START Given records

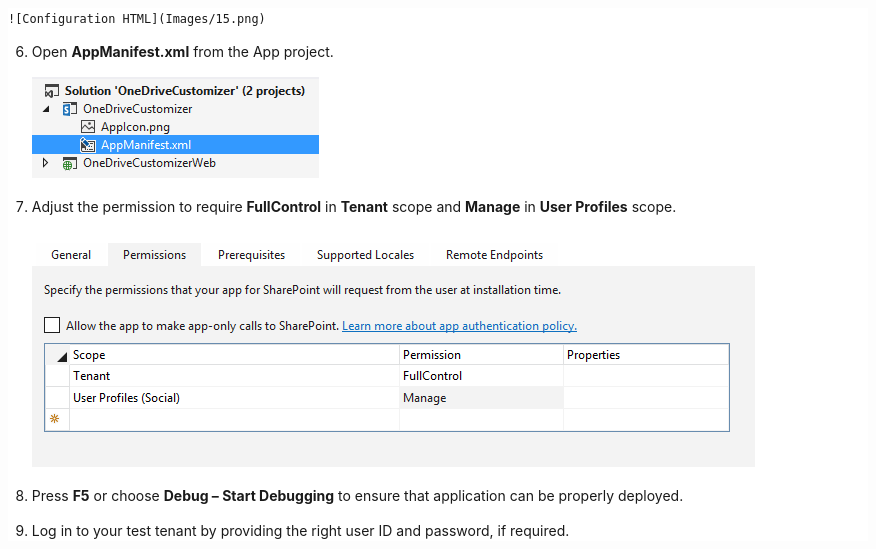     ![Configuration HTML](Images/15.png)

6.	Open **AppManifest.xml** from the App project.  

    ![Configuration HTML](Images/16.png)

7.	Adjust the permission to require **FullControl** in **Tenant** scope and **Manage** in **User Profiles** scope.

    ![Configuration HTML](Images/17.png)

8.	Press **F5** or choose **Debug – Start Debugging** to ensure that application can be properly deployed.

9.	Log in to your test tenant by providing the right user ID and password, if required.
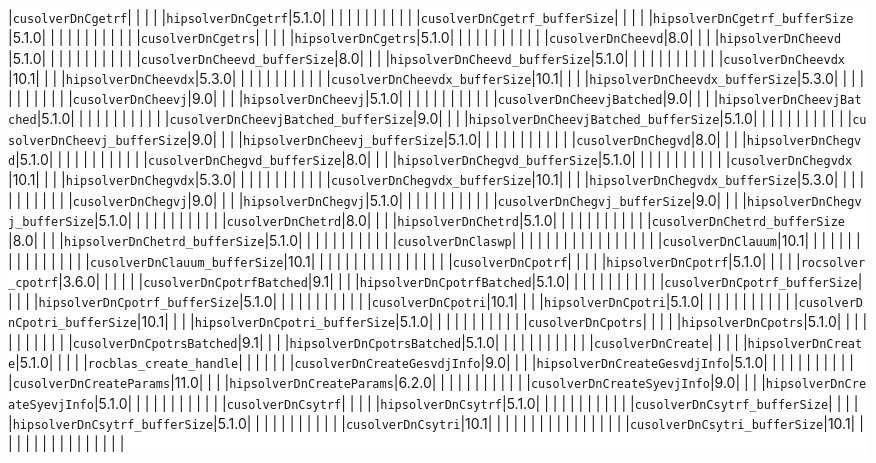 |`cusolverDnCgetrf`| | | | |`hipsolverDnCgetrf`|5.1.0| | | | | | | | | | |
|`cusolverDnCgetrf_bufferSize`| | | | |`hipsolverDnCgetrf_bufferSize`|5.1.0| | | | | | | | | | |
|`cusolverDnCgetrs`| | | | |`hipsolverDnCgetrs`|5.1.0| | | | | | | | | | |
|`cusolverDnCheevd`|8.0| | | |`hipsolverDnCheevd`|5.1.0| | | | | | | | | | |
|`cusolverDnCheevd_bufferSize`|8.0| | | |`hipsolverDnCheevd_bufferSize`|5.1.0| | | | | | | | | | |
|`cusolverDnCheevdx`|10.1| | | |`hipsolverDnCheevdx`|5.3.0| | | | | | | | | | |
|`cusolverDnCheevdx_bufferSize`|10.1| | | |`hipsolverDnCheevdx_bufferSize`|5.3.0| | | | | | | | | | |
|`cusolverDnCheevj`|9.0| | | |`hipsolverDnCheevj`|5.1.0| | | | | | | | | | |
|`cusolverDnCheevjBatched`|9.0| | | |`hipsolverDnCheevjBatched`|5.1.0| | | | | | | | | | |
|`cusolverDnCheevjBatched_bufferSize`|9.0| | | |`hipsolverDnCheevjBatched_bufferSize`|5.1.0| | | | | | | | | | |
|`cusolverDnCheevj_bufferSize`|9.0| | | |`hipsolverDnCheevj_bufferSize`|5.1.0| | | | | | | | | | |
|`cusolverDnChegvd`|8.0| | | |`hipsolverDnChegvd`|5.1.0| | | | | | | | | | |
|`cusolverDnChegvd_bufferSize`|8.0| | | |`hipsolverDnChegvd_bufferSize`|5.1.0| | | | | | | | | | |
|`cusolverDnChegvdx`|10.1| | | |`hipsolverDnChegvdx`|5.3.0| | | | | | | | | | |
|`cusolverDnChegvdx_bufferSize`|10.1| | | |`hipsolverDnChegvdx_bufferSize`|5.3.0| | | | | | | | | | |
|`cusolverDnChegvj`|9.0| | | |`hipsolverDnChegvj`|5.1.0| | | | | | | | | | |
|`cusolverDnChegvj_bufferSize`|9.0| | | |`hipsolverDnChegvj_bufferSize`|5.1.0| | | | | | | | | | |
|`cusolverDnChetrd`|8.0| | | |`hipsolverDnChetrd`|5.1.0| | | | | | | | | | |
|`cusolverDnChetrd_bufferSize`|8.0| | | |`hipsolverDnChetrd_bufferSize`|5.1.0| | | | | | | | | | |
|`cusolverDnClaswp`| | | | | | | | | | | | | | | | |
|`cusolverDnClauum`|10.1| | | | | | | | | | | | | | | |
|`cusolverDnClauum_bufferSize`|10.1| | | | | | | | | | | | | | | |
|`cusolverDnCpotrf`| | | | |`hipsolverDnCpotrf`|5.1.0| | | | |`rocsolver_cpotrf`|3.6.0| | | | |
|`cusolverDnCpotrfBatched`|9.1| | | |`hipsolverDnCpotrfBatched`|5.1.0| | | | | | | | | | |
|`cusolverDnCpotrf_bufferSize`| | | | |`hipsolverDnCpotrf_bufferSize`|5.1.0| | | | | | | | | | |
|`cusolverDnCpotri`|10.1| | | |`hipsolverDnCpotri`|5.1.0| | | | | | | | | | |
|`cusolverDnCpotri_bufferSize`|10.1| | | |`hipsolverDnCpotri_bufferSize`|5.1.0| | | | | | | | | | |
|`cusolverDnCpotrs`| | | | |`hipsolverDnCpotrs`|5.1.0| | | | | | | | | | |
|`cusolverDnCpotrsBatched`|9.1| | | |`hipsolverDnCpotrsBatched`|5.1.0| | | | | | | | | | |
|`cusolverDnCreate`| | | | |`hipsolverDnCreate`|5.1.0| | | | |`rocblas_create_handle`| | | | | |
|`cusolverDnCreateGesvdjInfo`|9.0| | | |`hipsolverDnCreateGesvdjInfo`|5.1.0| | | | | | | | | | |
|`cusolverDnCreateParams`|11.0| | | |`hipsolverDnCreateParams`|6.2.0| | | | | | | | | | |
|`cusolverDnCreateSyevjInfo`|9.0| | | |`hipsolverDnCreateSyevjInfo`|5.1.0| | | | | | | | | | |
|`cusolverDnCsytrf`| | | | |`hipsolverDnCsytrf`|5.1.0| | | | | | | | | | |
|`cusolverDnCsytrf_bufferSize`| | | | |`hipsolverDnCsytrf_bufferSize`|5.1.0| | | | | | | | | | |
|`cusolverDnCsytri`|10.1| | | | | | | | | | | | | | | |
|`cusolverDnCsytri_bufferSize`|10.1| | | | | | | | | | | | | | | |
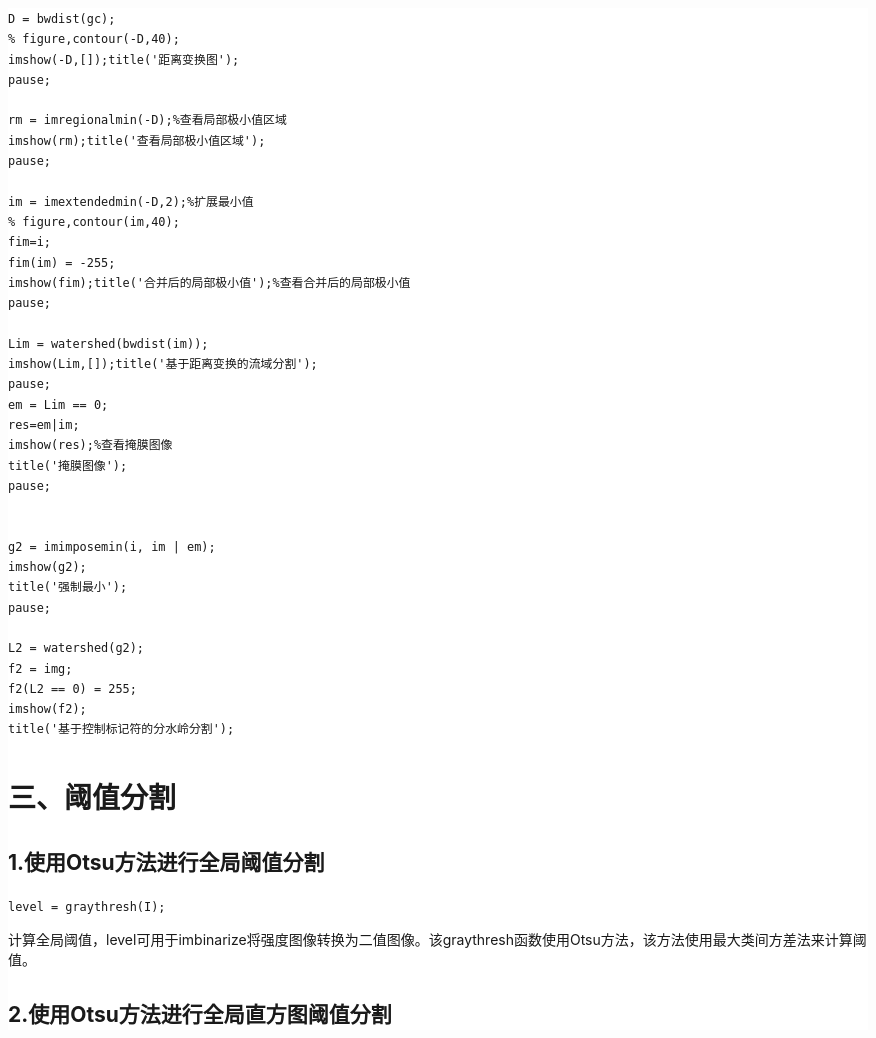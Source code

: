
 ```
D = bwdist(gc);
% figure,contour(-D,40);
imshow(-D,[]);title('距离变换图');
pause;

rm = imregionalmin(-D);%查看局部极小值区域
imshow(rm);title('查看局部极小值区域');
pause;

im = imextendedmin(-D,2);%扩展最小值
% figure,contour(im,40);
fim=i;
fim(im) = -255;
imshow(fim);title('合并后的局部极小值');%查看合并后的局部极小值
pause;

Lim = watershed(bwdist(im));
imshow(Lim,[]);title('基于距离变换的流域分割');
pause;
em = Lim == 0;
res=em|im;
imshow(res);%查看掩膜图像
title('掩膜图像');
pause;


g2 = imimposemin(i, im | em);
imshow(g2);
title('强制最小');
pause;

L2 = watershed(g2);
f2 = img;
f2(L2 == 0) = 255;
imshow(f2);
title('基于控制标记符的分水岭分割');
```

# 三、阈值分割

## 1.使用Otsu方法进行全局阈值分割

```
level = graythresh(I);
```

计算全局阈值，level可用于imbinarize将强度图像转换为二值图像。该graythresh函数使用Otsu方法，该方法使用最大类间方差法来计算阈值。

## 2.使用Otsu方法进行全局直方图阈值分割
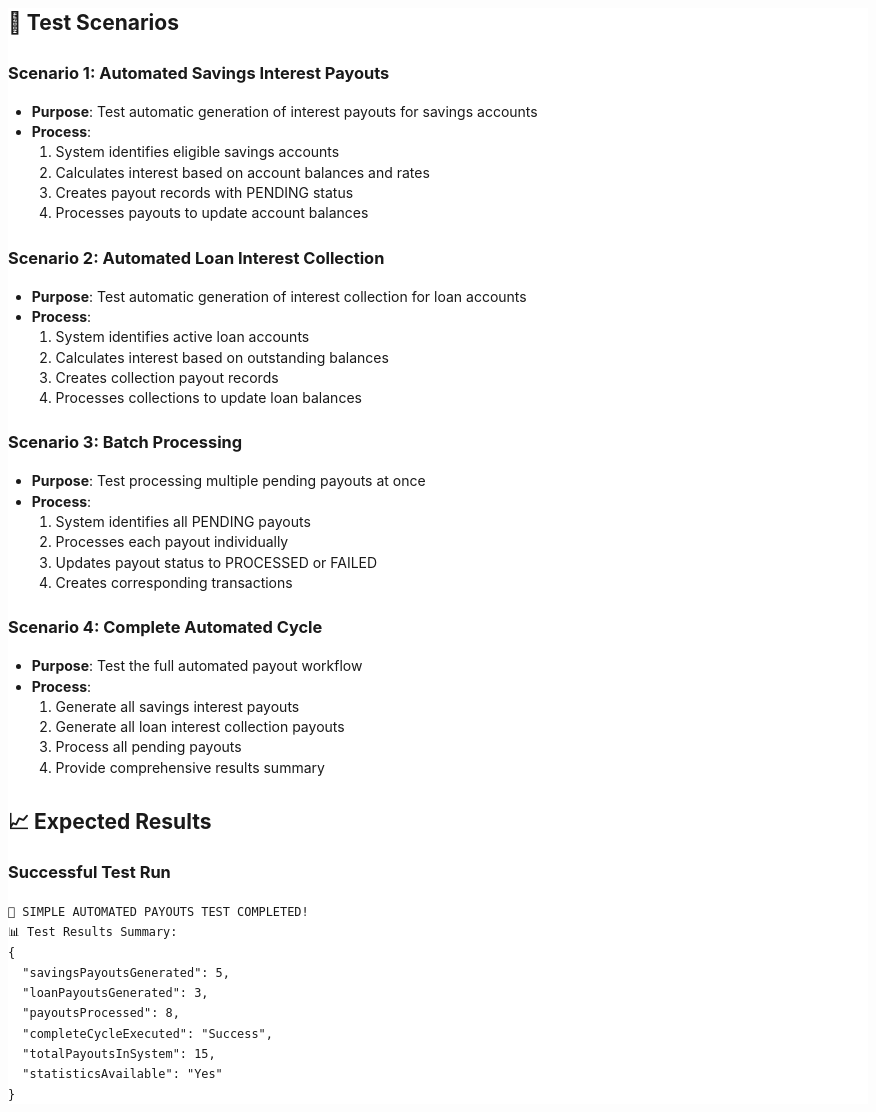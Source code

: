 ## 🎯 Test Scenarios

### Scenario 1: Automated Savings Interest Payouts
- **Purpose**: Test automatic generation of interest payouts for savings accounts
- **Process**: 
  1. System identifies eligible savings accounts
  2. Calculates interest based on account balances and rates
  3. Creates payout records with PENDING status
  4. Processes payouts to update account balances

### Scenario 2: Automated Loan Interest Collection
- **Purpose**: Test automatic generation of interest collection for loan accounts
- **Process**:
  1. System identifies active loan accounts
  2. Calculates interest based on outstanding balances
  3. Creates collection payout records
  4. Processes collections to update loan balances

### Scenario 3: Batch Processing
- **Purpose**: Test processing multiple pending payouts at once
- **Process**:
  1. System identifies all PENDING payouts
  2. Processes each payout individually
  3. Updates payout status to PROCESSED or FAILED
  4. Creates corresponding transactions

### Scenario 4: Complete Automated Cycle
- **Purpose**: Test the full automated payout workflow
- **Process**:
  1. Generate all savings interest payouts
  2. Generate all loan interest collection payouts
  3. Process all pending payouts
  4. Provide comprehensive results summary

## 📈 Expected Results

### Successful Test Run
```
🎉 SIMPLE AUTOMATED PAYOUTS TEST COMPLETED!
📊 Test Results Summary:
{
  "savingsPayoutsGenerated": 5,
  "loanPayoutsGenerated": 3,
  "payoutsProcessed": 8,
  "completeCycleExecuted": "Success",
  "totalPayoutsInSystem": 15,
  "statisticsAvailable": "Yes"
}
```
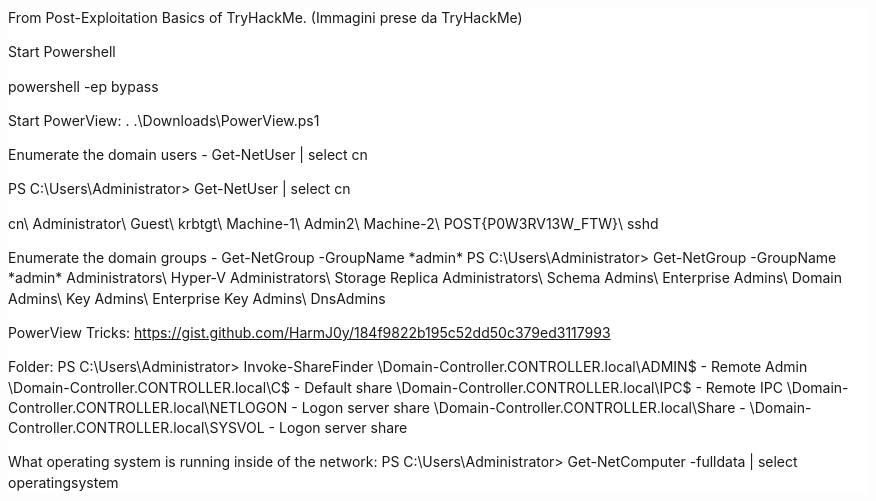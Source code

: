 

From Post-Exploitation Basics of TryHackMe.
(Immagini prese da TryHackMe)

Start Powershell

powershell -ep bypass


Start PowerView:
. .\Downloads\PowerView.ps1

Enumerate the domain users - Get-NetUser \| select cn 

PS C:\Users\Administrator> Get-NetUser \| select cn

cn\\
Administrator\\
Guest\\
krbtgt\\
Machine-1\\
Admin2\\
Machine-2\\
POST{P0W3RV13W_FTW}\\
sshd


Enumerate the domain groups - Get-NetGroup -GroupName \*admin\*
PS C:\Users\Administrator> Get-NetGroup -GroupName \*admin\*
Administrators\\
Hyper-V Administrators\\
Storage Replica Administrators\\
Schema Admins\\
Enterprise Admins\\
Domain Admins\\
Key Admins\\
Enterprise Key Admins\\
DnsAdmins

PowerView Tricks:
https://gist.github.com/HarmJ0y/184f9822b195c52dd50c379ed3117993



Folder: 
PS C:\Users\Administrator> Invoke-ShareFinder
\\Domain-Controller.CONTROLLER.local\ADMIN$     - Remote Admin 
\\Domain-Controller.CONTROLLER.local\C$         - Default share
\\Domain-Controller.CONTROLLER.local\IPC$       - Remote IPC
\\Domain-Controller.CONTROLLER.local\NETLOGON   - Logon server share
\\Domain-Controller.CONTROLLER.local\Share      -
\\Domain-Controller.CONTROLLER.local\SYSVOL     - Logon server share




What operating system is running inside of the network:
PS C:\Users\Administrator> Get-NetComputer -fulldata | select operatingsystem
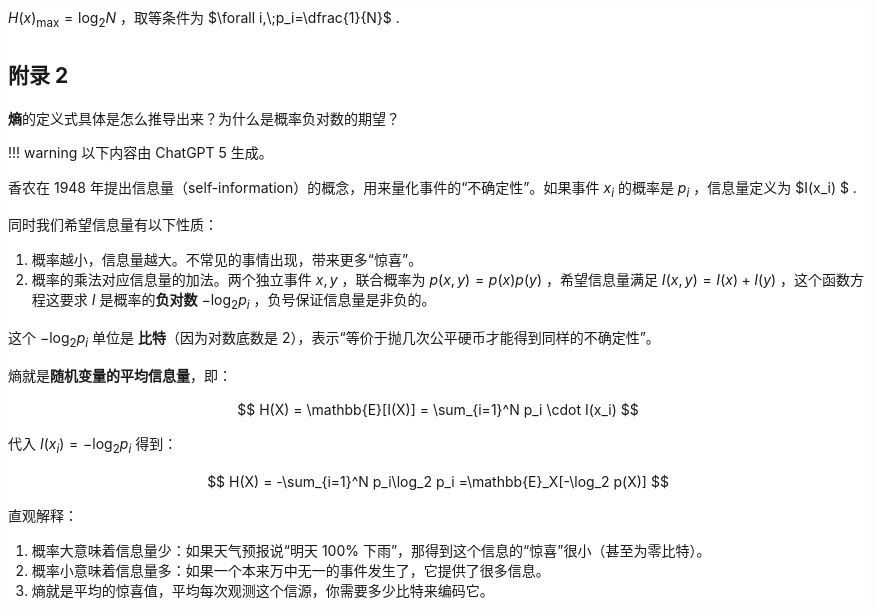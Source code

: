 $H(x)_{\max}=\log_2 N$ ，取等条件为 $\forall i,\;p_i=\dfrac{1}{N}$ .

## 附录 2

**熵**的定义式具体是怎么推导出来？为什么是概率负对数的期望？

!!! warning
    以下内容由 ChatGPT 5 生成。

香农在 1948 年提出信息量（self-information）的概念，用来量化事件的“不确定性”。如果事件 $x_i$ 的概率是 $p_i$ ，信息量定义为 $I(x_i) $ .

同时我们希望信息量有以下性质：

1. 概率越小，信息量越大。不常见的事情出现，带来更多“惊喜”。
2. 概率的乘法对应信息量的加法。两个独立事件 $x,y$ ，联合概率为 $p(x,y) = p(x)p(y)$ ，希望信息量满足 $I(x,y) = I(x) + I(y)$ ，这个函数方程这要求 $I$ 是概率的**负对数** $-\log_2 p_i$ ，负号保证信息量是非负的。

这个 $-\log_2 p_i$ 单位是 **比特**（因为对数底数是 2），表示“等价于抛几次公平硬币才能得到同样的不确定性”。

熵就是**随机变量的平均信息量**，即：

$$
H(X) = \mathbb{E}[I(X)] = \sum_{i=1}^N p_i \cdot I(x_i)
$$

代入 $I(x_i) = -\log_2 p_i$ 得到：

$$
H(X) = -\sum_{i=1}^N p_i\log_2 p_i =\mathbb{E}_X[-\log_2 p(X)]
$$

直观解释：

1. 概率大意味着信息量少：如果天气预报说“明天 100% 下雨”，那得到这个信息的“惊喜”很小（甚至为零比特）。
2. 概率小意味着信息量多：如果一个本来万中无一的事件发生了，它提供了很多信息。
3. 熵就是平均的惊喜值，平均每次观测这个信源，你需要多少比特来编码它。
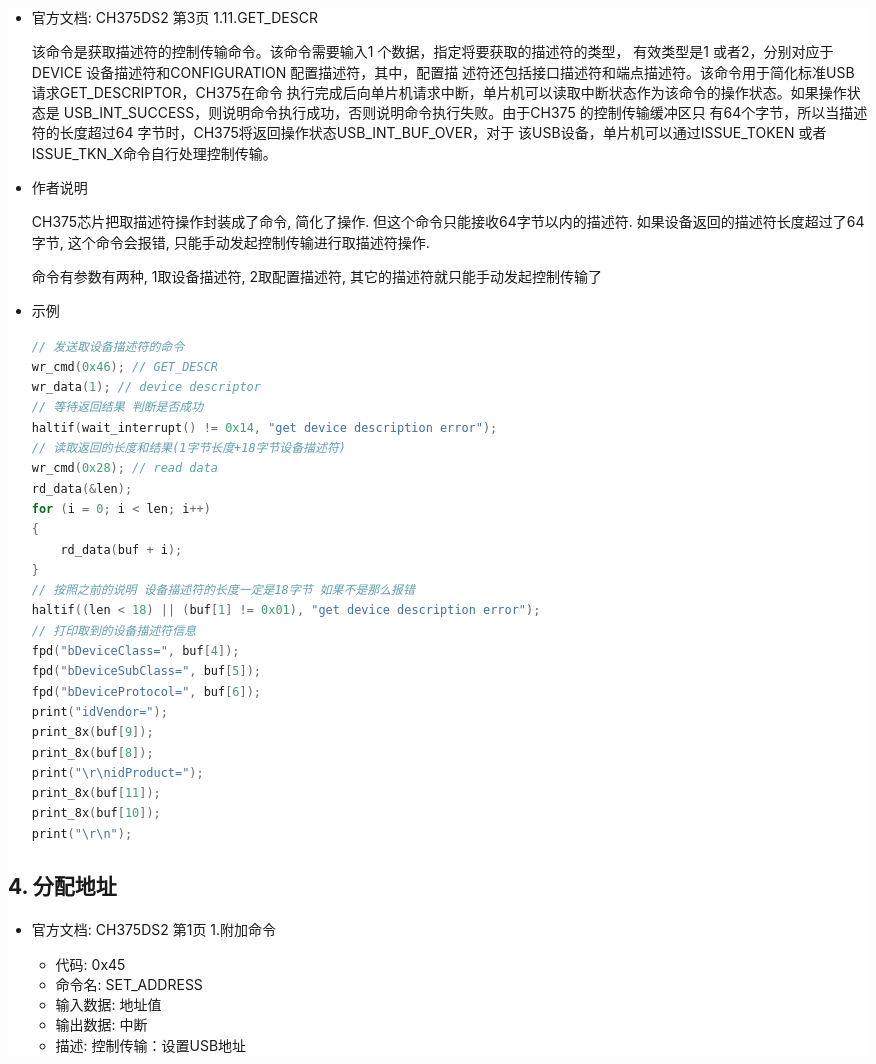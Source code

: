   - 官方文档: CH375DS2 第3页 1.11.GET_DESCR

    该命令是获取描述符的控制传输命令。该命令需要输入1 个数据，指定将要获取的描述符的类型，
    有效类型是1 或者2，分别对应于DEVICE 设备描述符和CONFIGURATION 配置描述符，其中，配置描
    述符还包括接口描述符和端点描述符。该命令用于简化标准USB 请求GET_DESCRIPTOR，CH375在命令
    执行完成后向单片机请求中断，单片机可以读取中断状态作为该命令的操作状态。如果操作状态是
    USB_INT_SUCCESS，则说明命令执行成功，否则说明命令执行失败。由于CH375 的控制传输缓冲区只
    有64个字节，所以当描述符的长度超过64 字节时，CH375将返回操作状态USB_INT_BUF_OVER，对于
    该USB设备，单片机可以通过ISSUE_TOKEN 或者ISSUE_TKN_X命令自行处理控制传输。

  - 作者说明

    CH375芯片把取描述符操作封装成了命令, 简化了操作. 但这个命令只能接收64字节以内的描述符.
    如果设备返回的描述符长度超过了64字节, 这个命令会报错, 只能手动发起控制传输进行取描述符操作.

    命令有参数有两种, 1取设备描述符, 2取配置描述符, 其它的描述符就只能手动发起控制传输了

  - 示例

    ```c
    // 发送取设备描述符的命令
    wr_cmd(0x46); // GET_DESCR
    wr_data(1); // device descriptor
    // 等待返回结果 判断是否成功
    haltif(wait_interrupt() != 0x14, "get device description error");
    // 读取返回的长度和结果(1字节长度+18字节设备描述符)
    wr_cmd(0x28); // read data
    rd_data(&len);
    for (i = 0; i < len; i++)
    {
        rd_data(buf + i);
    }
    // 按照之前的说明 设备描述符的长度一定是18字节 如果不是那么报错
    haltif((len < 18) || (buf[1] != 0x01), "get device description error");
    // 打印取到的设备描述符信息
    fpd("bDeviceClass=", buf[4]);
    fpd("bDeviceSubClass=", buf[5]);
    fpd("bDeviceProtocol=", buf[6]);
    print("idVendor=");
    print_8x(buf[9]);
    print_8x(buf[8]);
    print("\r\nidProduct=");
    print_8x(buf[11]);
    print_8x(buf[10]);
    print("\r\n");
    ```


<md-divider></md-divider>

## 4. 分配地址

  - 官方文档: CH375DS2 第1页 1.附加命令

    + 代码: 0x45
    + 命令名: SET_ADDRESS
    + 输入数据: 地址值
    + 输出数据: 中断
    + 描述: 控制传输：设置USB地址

END Given records

== What you should do ==
Each line of the data that holds the word "automatic" should be copied.

== Response for this exercise ==
- **Purpose**: Test automatic generation of interest payouts for savings accounts
- **Purpose**: Test automatic generation of interest collection for loan accounts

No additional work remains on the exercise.